This is, as stated, the first full-length biography of muckraking
journalist/author Ida Tarbell (1857-1944). Given her contemporary
renown, on a par with Jane Addams' and Lincoln Steffens', and the
lasting importance of her History of Standard Oil, that's an odd
oversight - explainable partly perhaps by Tarbell's having written
her autobiography (All in the Day's Work, 1939), but also perhaps
by her having been an anti-feminist. That's what piques Brady: this
is a poor book - stilted and trite as a life-story, a near-blank on
journalistic history, sub-textbook on the Progressive movement -
made even worse by constant nattering about what-kind-of-woman
Tarbell was. She evidently had no sexual relationships of any kind.
To Brady, "she doubtless had the curiosity and apprehensions of any
eligible girl," she had many prospective suitors (each described),
she probably had a romance going with both her dynamic boss,
publisher/editor S. S. McClure, and his steady second-in-command,
John Phillips - all of which is conjecture, seemingly directed to
claiming that, in her eventual elevation of the homemaker's role,
Tarbell was saying that "she had misspent her own life." Well,
maybe - but maybe, despite her exceptional curiosity and drive, she
was essentially conservative. That would also explain the central
dichotomy in Tarbell's life that Brady doesn't address - between
her early, severe dissection of Standard Oil and her later, broadly
pro-business writings. (It might be, too, that her pursuit of
Standard Oil did stem directly from her father's victimization by
Rockefeller, as some of her contemporaries said.) On Tarbell's
career generally - editing The Chataquan, Paris freelancing, "the
McClure's gang" and break-up, lecture tours, early and late bios
(and ghosting) - she herself is a far richer, livelier source. (For
the life and times of McClure's, there's Peter Lyon's splendid
biography of S.S.) Brady has been to the archives, spliced in some
incidental detail, added particulars on Tarbell's typically dreary
final years (dependent and unstable relatives, declining health, a
pesky hanger-on, money problems). But there's no grasp of the
subject, no zest in the presentation. (Kirkus Reviews)

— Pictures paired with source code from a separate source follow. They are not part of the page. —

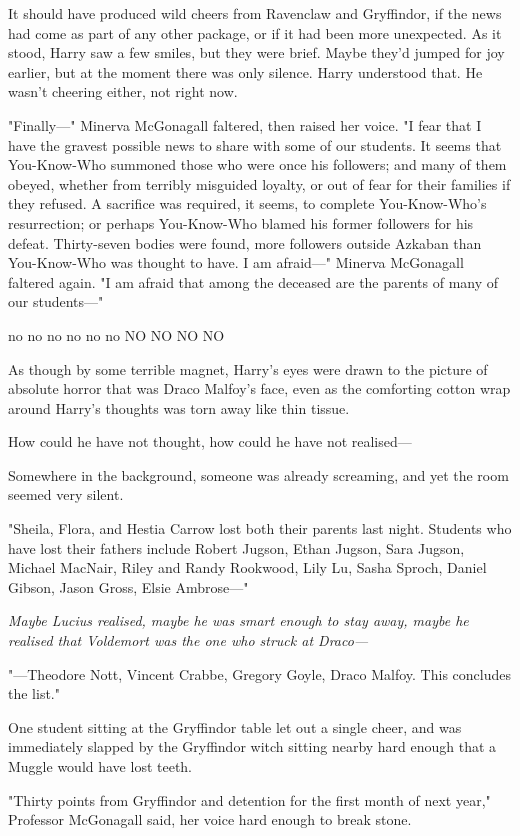 It should have produced wild cheers from Ravenclaw and Gryffindor, if the news
had come as part of any other package, or if it had been more unexpected. As it
stood, Harry saw a few smiles, but they were brief. Maybe they'd jumped for joy
earlier, but at the moment there was only silence. Harry understood that. He
wasn't cheering either, not right now.

"Finally---" Minerva McGonagall faltered, then raised her voice. "I fear that I
have the gravest possible news to share with some of our students. It seems
that You-Know-Who summoned those who were once his followers; and many of them
obeyed, whether from terribly misguided loyalty, or out of fear for their
families if they refused. A sacrifice was required, it seems, to complete
You-Know-Who's resurrection; or perhaps You-Know-Who blamed his former
followers for his defeat. Thirty-seven bodies were found, more followers
outside Azkaban than You-Know-Who was thought to have. I am afraid---" Minerva
McGonagall faltered again. "I am afraid that among the deceased are the parents
of many of our students---"

no no no no no no NO NO NO NO

As though by some terrible magnet, Harry's eyes were drawn to the picture of
absolute horror that was Draco Malfoy's face, even as the comforting cotton
wrap around Harry's thoughts was torn away like thin tissue.

How could he have not thought, how could he have not realised---

Somewhere in the background, someone was already screaming, and yet the room
seemed very silent.

"Sheila, Flora, and Hestia Carrow lost both their parents last night. Students
who have lost their fathers include Robert Jugson, Ethan Jugson, Sara Jugson,
Michael MacNair, Riley and Randy Rookwood, Lily Lu, Sasha Sproch, Daniel
Gibson, Jason Gross, Elsie Ambrose---"

\emph{Maybe Lucius realised, maybe he was smart enough to stay away, maybe he
realised that Voldemort was the one who struck at Draco---}

"---Theodore Nott, Vincent Crabbe, Gregory Goyle, Draco Malfoy. This concludes
the list."

One student sitting at the Gryffindor table let out a single cheer, and was
immediately slapped by the Gryffindor witch sitting nearby hard enough that a
Muggle would have lost teeth.

"Thirty points from Gryffindor and detention for the first month of next year,"
Professor McGonagall said, her voice hard enough to break stone.

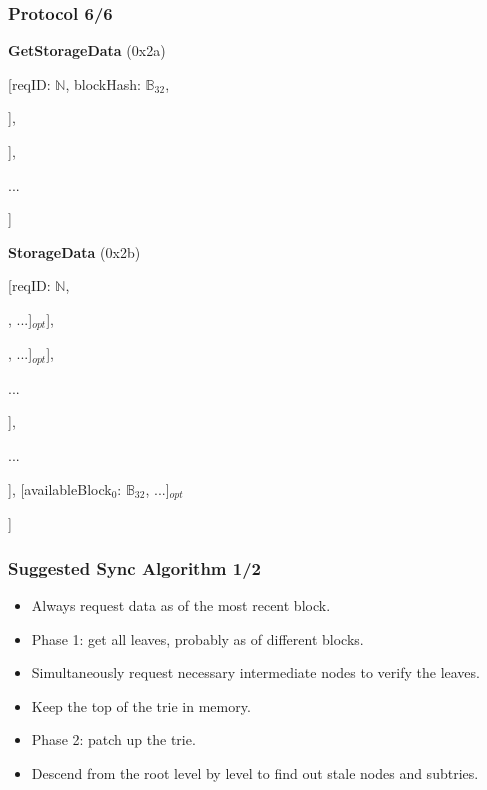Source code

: \documentclass{beamer}
\begin{document}
\begin{frame}
  \frametitle{Protocol 6/6}

  \textbf{GetStorageData} (0x2a)

  [reqID: $\mathbb{N}$, blockHash: $\mathbb{B}_{32}$,
  
  \quad [addressHash$^0$: $\mathbb{B}_{32}$, [prefix$^0_0$: $\mathbb{Y}$, prefix$^0_1$: $\mathbb{Y}$, ...]],
  
  \quad [addressHash$^1$: $\mathbb{B}_{32}$, [prefix$^1_0$: $\mathbb{Y}$, prefix$^1_1$: $\mathbb{Y}$, ...]],
  
  \quad ...
  
  ]
  \bigskip

  \textbf{StorageData} (0x2b)
  \nopagebreak
  
  [reqID: $\mathbb{N}$,
  
  \quad [
  
  \qquad [
  
  \quad \qquad [status$^0_0$: $\mathbb{N}$, [[key$^0_{00}$: $\mathbb{B}_{32}$, val$^0_{00}$: $\mathbb{B}$], ...]$_{opt}$],
  
  \quad \qquad [status$^0_1$: $\mathbb{N}$, [[key$^0_{10}$: $\mathbb{B}_{32}$, val$^0_{10}$: $\mathbb{B}$], ...]$_{opt}$],
  
  \quad \qquad ...
  
  \qquad ],
  
  \qquad ...
  
  \quad ], [availableBlock$_0$: $\mathbb{B}_{32}$, ...]$_{opt}$
  
  ]

\end{frame}

\begin{frame}
  \frametitle{Suggested Sync Algorithm 1/2}

  \begin{itemize}
    \item Always request data as of the most recent block.
    \item Phase 1: get all leaves, probably as of different blocks.
    \item Simultaneously request necessary intermediate nodes to verify the leaves.
    \item Keep the top of the trie in memory.
    \item Phase 2: patch up the trie.
    \item Descend from the root level by level to find out stale nodes and subtries. 
  \end{itemize}

\end{frame}
\end{document}
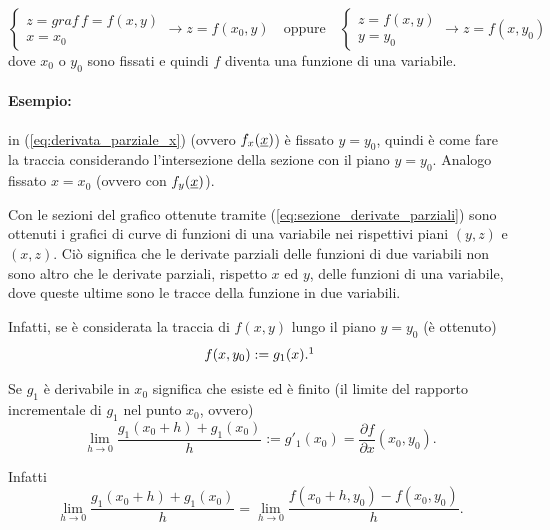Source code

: \begin{equation}\label{eq:sezione_derivate_parziali}
	\begin{cases}
		z=graf\, f=f(x,y)\\
		x=x_0
	\end{cases}\rightarrow z=f(x_0,y)
	\quad\text{oppure}\quad
	\begin{cases}
		z=f(x,y)\\
		y=y_0
	\end{cases}\rightarrow z=f(x,y_0)
\end{equation}
dove $x_0$ o $y_0$ sono fissati e quindi $f$ diventa una funzione di una variabile.

\paragraph{Esempio:} in (\ref{eq:derivata_parziale_x}) (ovvero $f_x(\uline x)$) è fissato $y=y_0$, quindi è come fare la traccia considerando l'intersezione della sezione con il piano $y=y_0$. Analogo fissato $x=x_0$ (ovvero con $f_y(\uline x)$).

Con le sezioni del grafico ottenute tramite (\ref{eq:sezione_derivate_parziali}) sono ottenuti i grafici di curve di funzioni di una variabile nei rispettivi piani $(y,z)$ e $(x,z)$. Ciò significa che le derivate parziali delle funzioni di due variabili non sono altro che le derivate parziali, rispetto $x$ ed $y$, delle funzioni di una variabile, dove queste ultime sono le tracce della funzione in due variabili.

Infatti, se è considerata la traccia di $f(x,y)$ lungo il piano $y=y_0$ (è ottenuto)
\begin{equation*}
	f(x,y_0):=g_1(x). \footnotemark
\end{equation*}

Se $g_1$ è derivabile in $x_0$ significa che esiste ed è finito (il limite del rapporto incrementale di $g_1$ nel punto $x_0$, ovvero)
\begin{equation*}
	\lim\limits_{h\rightarrow 0}\frac{g_1(x_0+h)+g_1(x_0)}{h}:=g'_1(x_0)=\frac{\partial f}{\partial x}(x_0,y_0).
\end{equation*}

Infatti
\begin{equation*}
	\lim\limits_{h\rightarrow 0}\frac{g_1(x_0+h)+g_1(x_0)}{h}=\lim\limits_{h\rightarrow 0}\frac{f(x_0+h,y_0)-f(x_0,y_0)}{h}.
\end{equation*}

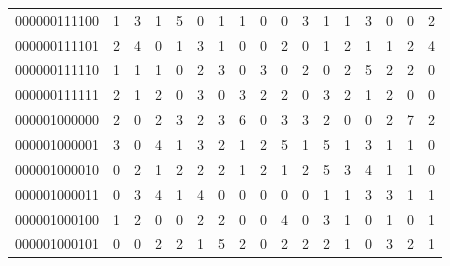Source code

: \documentclass[10pt,a4paper]{article}
\begin{document}
\begin{longtable}{ |c|c|c|c|c|c|c|c|c|c|c|c|c|c|c|c|c| }
    000000111100              & 1                            & 3                                & 1                            & 5                              & 0   & 1   & 1   & 0   & 0   & 3   & 1   & 1   & 3   & 0   & 0   & 2   \\
    000000111101              & 2                            & 4                                & 0                            & 1                              & 3   & 1   & 0   & 0   & 2   & 0   & 1   & 2   & 1   & 1   & 2   & 4   \\
    000000111110              & 1                            & 1                                & 1                            & 0                              & 2   & 3   & 0   & 3   & 0   & 2   & 0   & 2   & 5   & 2   & 2   & 0   \\
    000000111111              & 2                            & 1                                & 2                            & 0                              & 3   & 0   & 3   & 2   & 2   & 0   & 3   & 2   & 1   & 2   & 0   & 0   \\
    000001000000              & 2                            & 0                                & 2                            & 3                              & 2   & 3   & 6   & 0   & 3   & 3   & 2   & 0   & 0   & 2   & 7   & 2   \\
    000001000001              & 3                            & 0                                & 4                            & 1                              & 3   & 2   & 1   & 2   & 5   & 1   & 5   & 1   & 3   & 1   & 1   & 0   \\
    000001000010              & 0                            & 2                                & 1                            & 2                              & 2   & 2   & 1   & 2   & 1   & 2   & 5   & 3   & 4   & 1   & 1   & 0   \\
    000001000011              & 0                            & 3                                & 4                            & 1                              & 4   & 0   & 0   & 0   & 0   & 0   & 1   & 1   & 3   & 3   & 1   & 1   \\
    000001000100              & 1                            & 2                                & 0                            & 0                              & 2   & 2   & 0   & 0   & 4   & 0   & 3   & 1   & 0   & 1   & 0   & 1   \\
    000001000101              & 0                            & 0                                & 2                            & 2                              & 1   & 5   & 2   & 0   & 2   & 2   & 2   & 1   & 0   & 3   & 2   & 1   \\

\end{longtable}
\end{document}
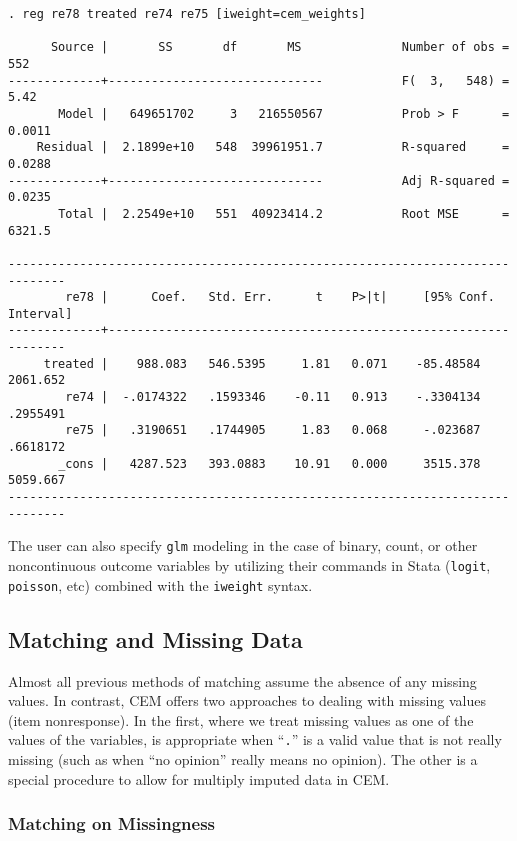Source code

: \documentclass[11pt,titlepage]{article}
\begin{document}
\begin{verbatim}
. reg re78 treated re74 re75 [iweight=cem_weights]

      Source |       SS       df       MS              Number of obs =     552
-------------+------------------------------           F(  3,   548) =    5.42
       Model |   649651702     3   216550567           Prob > F      =  0.0011
    Residual |  2.1899e+10   548  39961951.7           R-squared     =  0.0288
-------------+------------------------------           Adj R-squared =  0.0235
       Total |  2.2549e+10   551  40923414.2           Root MSE      =  6321.5

------------------------------------------------------------------------------
        re78 |      Coef.   Std. Err.      t    P>|t|     [95% Conf. Interval]
-------------+----------------------------------------------------------------
     treated |    988.083   546.5395     1.81   0.071    -85.48584    2061.652
        re74 |  -.0174322   .1593346    -0.11   0.913    -.3304134    .2955491
        re75 |   .3190651   .1744905     1.83   0.068     -.023687    .6618172
       _cons |   4287.523   393.0883    10.91   0.000     3515.378    5059.667
------------------------------------------------------------------------------

\end{verbatim}


The user can also specify \texttt{glm} modeling in the case of binary,
count, or other noncontinuous outcome variables by utilizing their
commands in Stata (\texttt{logit},\texttt{ poisson}, etc) combined with the
\texttt{iweight} syntax.

\subsection{Matching and Missing Data}\label{s:mv}

Almost all previous methods of matching assume the absence of any missing
values.  In contrast, CEM offers two approaches to dealing with
missing values (item nonresponse).  In the first, where we treat missing
values as one of the values of the variables, is appropriate when
``\texttt{.}'' is a valid value that is not really missing (such as when
``no opinion'' really means no opinion).  The other is a special procedure
to allow for multiply imputed data in CEM.

\subsubsection{Matching on Missingness}\label{s:mvdirect}
\end{document}
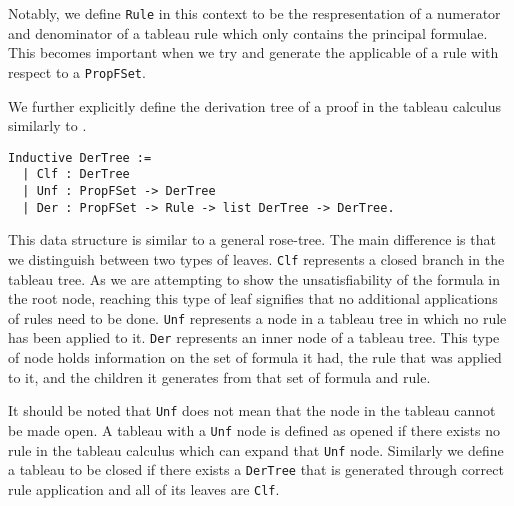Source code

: \documentclass{llncs}
\begin{document}
Notably, we define \verb+Rule+ in this context to be the respresentation of a
numerator and denominator of a tableau rule which only contains the principal
formulae. This becomes important when we try and generate the applicable of a
rule with respect to a \verb+PropFSet+.

We further explicitly define the derivation tree of a proof in the tableau
calculus similarly to \cite{dawson2003new}.
%
\begin{verbatim}
Inductive DerTree :=
  | Clf : DerTree
  | Unf : PropFSet -> DerTree
  | Der : PropFSet -> Rule -> list DerTree -> DerTree.
\end{verbatim}
%
This data structure is similar to a general rose-tree. The main difference is
that we distinguish between two types of leaves. \verb+Clf+ represents a closed
branch in the tableau tree. As we are attempting to show the unsatisfiability
of the formula in the root node, reaching this type of leaf signifies that no
additional applications of rules need to be done. \verb+Unf+ represents a node
in a tableau tree in which no rule has been applied to it. \verb+Der+
represents an inner node of a tableau tree. This type of node holds information
on the set of formula it had, the rule that was applied to it, and the children
it generates from that set of formula and rule.

It should be noted that \verb+Unf+ does not mean that the node in the tableau
cannot be made open. A tableau with a \verb+Unf+ node is defined as opened if
there exists no rule in the tableau calculus which can expand that \verb+Unf+
node.  Similarly we define a tableau to be closed if there exists a
\verb+DerTree+ that is generated through correct rule application and all of
its leaves are \verb+Clf+.
\end{document}
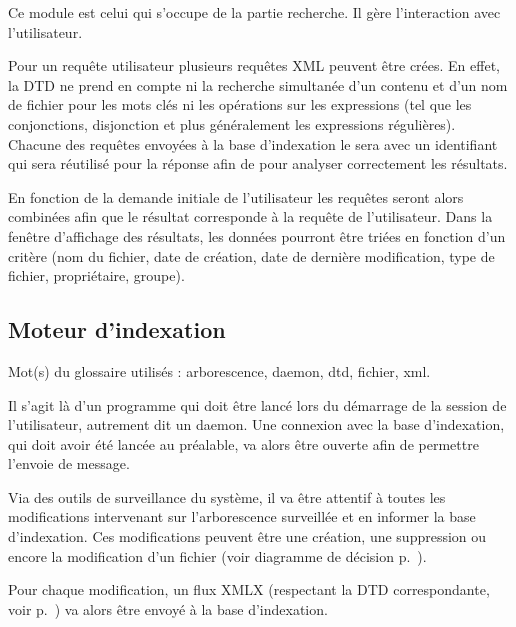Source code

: Ce module est celui qui s'occupe de la partie recherche. Il gère l'interaction avec l'utilisateur.

Pour un requête utilisateur plusieurs requêtes XML peuvent être crées. En effet, la DTD ne prend en compte ni la recherche simultanée d'un contenu et d'un nom de fichier pour les mots clés ni les opérations sur les expressions (tel que les conjonctions, disjonction et plus généralement les expressions régulières). Chacune des requêtes envoyées à la base d'indexation le sera avec un identifiant qui sera réutilisé pour la réponse afin de pour analyser correctement les résultats.

En fonction de la demande initiale de l'utilisateur les requêtes seront alors combinées afin que le résultat corresponde à la requête de l'utilisateur. Dans la fenêtre d'affichage des résultats, les données pourront être triées en fonction d'un critère (nom du fichier, date de création, date de dernière modification, type de fichier, propriétaire, groupe).

\subsection{Moteur d'indexation}
Mot(s) du glossaire utilisés : \gls{arborescence}, \gls{daemon}, \gls{dtd}, \gls{fichier}, \gls{xml}.

Il s'agit là d'un programme qui doit être lancé lors du démarrage de la session de l'utilisateur, autrement dit un daemon. Une connexion avec la base d'indexation, qui doit avoir été lancée au préalable, va alors être ouverte afin de permettre l'envoie de message.

Via des outils de surveillance du système, il va être attentif à toutes les modifications intervenant sur l'arborescence surveillée et en informer la base d'indexation. Ces modifications peuvent être une création, une suppression ou encore la modification d'un fichier (voir diagramme de décision p.~\pageref{decision-daemon}).

Pour chaque modification, un flux XMLX (respectant la DTD correspondante, voir p.~\pageref{dtd_bi_mi}) va alors être envoyé à la base d'indexation.

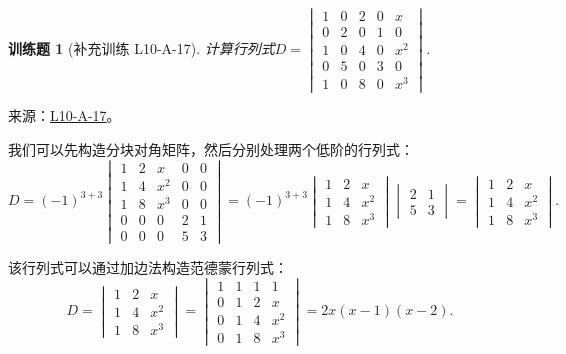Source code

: \documentclass[UTF8,12pt,a4paper,fontset=fandol]{ctexart}
\newtheorem{exercise}{训练题}[section]
\begin{document}
\begin{exercise}[补充训练 L10-A-17]\label{prob:L10-A-17}
计算行列式$D=\begin{vmatrix}
                1 & 0 & 2 & 0 & x   \\
                0 & 2 & 0 & 1 & 0   \\
                1 & 0 & 4 & 0 & x^2 \\
                0 & 5 & 0 & 3 & 0   \\
                1 & 0 & 8 & 0 & x^3
            \end{vmatrix}$.
\end{exercise}
\noindent 来源：\href{https://github.com/yhwu-is/Linear-Algebra-Left-Undone/blob/new/%E8%AE%B2%E4%B9%89/%E4%B8%93%E9%A2%98/10%20%E8%A1%8C%E5%88%97%E5%BC%8F.tex}{L10-A-17}。
\begin{solve}
我们可以先构造分块对角矩阵，然后分别处理两个低阶的行列式：
            \[
                D = (-1)^{3+3} \begin{vmatrix}
                    1 & 2 & x   & 0 & 0 \\
                    1 & 4 & x^2 & 0 & 0 \\
                    1 & 8 & x^3 & 0 & 0 \\
                    0 & 0 & 0   & 2 & 1 \\
                    0 & 0 & 0   & 5 & 3
                \end{vmatrix} = (-1)^{3+3} \begin{vmatrix}
                    1 & 2 & x   \\
                    1 & 4 & x^2 \\
                    1 & 8 & x^3
                \end{vmatrix} \begin{vmatrix}
                    2 & 1 \\
                    5 & 3
                \end{vmatrix} = \begin{vmatrix}
                    1 & 2 & x   \\
                    1 & 4 & x^2 \\
                    1 & 8 & x^3
                \end{vmatrix}.
            \]

            该行列式可以通过加边法构造范德蒙行列式：
            \[
                D = \begin{vmatrix}
                    1 & 2 & x   \\
                    1 & 4 & x^2 \\
                    1 & 8 & x^3
                \end{vmatrix} = \begin{vmatrix}
                    1 & 1 & 1 & 1   \\
                    0 & 1 & 2 & x   \\
                    0 & 1 & 4 & x^2 \\
                    0 & 1 & 8 & x^3
                \end{vmatrix} = 2x(x-1)(x-2).
            \]
\end{solve}
\end{document}
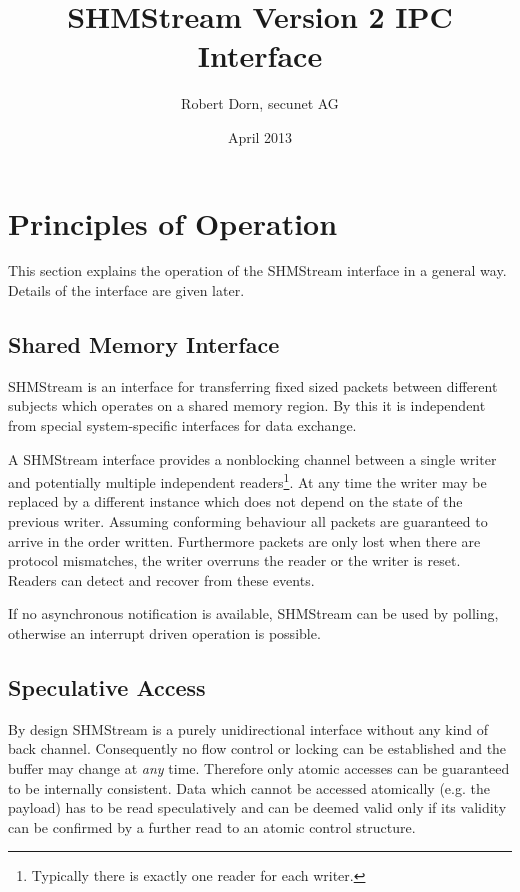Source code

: \documentclass[a4paper,twoside,titlepage]{article}
\title{SHMStream Version 2 IPC Interface}
\date{April 2013}
\author{Robert Dorn, secunet AG}
\begin{document}
\maketitle

\clearpage

\tableofcontents
\listoffigures

\section{Principles of Operation}
This section explains the operation of the SHMStream interface in a general
way. Details of the interface are given later.

\subsection{Shared Memory Interface}
SHMStream is an interface for transferring fixed sized packets between different
subjects which operates on a shared memory region. By this it is independent
from special system-specific interfaces for data exchange.

A SHMStream interface provides a nonblocking channel between a single writer
and potentially multiple independent readers\footnote{Typically there is
exactly one reader for each writer.}. At any time the writer may be replaced by
a different instance which does not depend on the state of the previous writer.
Assuming conforming behaviour all packets are guaranteed to arrive in the order
written. Furthermore packets are only lost when there are protocol mismatches,
the writer overruns the reader or the writer is reset.
Readers can detect and recover from these events.

If no asynchronous notification is available, SHMStream can be used by polling,
otherwise an interrupt driven operation is possible.

\subsection{Speculative Access}
By design SHMStream is a purely unidirectional interface without any kind of
back channel.  Consequently no flow control or locking can be established and
the buffer may change at \emph{any} time. Therefore only atomic accesses can be
guaranteed to be internally consistent.  Data which cannot be accessed
atomically (e.g.  the payload) has to be read speculatively and can be deemed
valid only if its validity can be confirmed by a further read to an atomic
control structure.
\end{document}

In this first definitive biography of Ida Tarbell, Kathleen Brady
has written a readable and widely acclaimed book about one of
America's great journalists.
Ida Tarbell's generation called her "a muckraker" (the term was
Theodore Roosevelt's, and he didn't intend it as a compliment), but
in our time she would have been known as "an investigative
reporter," with the celebrity of Woodward and Bernstein. By any
description, Ida Tarbell was one of the most powerful women of her
time in the United States: admired, feared, hated. When her
"History of the Standard Oil Company" was published, first in
"McClure's Magazine" and then as a book (1904), it shook the
Rockefeller interests, caused national outrage, and led the Supreme
Court to fragment the giant monopoly.
A journalist of extraordinary intelligence, accuracy, and courage,
she was also the author of the influential and popular books on
Napoleon and Abraham Lincoln, and her hundreds of articles dealt
with public figures such as Louis Pateur and Emile Zola, and
contemporary issues such as tariff policy and labor. During her
long life, she knew Teddy Roosevelt, Jane Addams, Henry James,
Samuel McClure, Lincoln Stephens, Herbert Hoover, and many other
prominent Americans. She achieved more than almost any woman of her
generation, but she was an antisuffragist, believing that the
traditional roles of wife and mother were more important than
public life. She ultimately defended the business interests she had
once attacked.
To this day, her opposition to women's rights disturbs some
feminists. Kathleen Brady writes of her: " She did not have] the
flinty stuff of which the cutting edge of any revolution is made. .
. . Yet she was called to achievement in a day when women were
called only to exist. Her triumph was that she succeeded. Her
tragedy ws that she was never to know it."